The required output is the line with "1. Verschieben Sie" through the final line of the entries, each one exactly as it stands.

Records contained in a dataset
________________________________________

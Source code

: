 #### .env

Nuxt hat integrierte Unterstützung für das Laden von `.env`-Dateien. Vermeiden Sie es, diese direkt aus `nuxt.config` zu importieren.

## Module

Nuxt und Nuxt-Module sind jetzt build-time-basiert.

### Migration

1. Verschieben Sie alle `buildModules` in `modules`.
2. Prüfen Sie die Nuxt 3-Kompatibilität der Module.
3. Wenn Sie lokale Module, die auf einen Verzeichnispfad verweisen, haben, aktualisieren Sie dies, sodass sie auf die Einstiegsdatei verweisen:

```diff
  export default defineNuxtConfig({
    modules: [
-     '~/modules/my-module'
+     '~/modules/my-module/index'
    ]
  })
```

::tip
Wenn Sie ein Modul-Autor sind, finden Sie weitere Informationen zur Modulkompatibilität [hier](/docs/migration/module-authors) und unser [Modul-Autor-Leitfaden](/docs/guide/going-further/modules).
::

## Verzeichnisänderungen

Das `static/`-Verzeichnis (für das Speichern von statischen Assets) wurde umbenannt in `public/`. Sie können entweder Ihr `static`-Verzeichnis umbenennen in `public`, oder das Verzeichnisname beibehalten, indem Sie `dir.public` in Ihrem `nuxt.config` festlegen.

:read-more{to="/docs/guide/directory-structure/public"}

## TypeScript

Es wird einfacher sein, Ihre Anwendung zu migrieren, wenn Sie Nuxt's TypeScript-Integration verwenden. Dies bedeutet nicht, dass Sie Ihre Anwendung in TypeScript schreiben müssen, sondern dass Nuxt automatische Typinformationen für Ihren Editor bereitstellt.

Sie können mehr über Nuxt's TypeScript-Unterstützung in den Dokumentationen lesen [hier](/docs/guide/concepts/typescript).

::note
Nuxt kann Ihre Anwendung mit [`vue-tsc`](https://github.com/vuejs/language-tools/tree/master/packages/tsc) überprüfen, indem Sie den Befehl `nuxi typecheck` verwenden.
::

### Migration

________________________________________

• Completed task
1. Verschieben Sie alle `buildModules` in `modules`.
2. Prüfen Sie die Nuxt 3-Kompatibilität der Module.
3. Wenn Sie lokale Module, die auf einen Verzeichnispfad verweisen, haben, aktualisieren Sie dies, sodass sie auf die Einstiegsdatei verweisen:

```diff
  export default defineNuxtConfig({
    modules: [
-     '~/modules/my-module'
+     '~/modules/my-module/index'
    ]
  })
```

::tip
Wenn Sie ein Modul-Autor sind, finden Sie weitere Informationen zur Modulkompatibilität [hier](/docs/migration/module-authors) und unser [Modul-Autor-Leitfaden](/docs/guide/going-further/modules).
::

## Verzeichnisänderungen

Das `static/`-Verzeichnis (für das Speichern von statischen Assets) wurde umbenannt in `public/`. Sie können entweder Ihr `static`-Verzeichnis umbenennen in `public`, oder das Verzeichnisname beibehalten, indem Sie `dir.public` in Ihrem `nuxt.config` festlegen.

:read-more{to="/docs/guide/directory-structure/public"}

## TypeScript

Es wird einfacher sein, Ihre Anwendung zu migrieren, wenn Sie Nuxt's TypeScript-Integration verwenden. Dies bedeutet nicht, dass Sie Ihre Anwendung in TypeScript schreiben müssen, sondern dass Nuxt automatische Typinformationen für Ihren Editor bereitstellt.

Sie können mehr über Nuxt's TypeScript-Unterstützung in den Dokumentationen lesen [hier](/docs/guide/concepts/typescript).

::note
Nuxt kann Ihre Anwendung mit [`vue-tsc`](https://github.com/vuejs/language-tools/tree/master/packages/tsc) überprüfen, indem Sie den Befehl `nuxi typecheck` verwenden.
::

### Migration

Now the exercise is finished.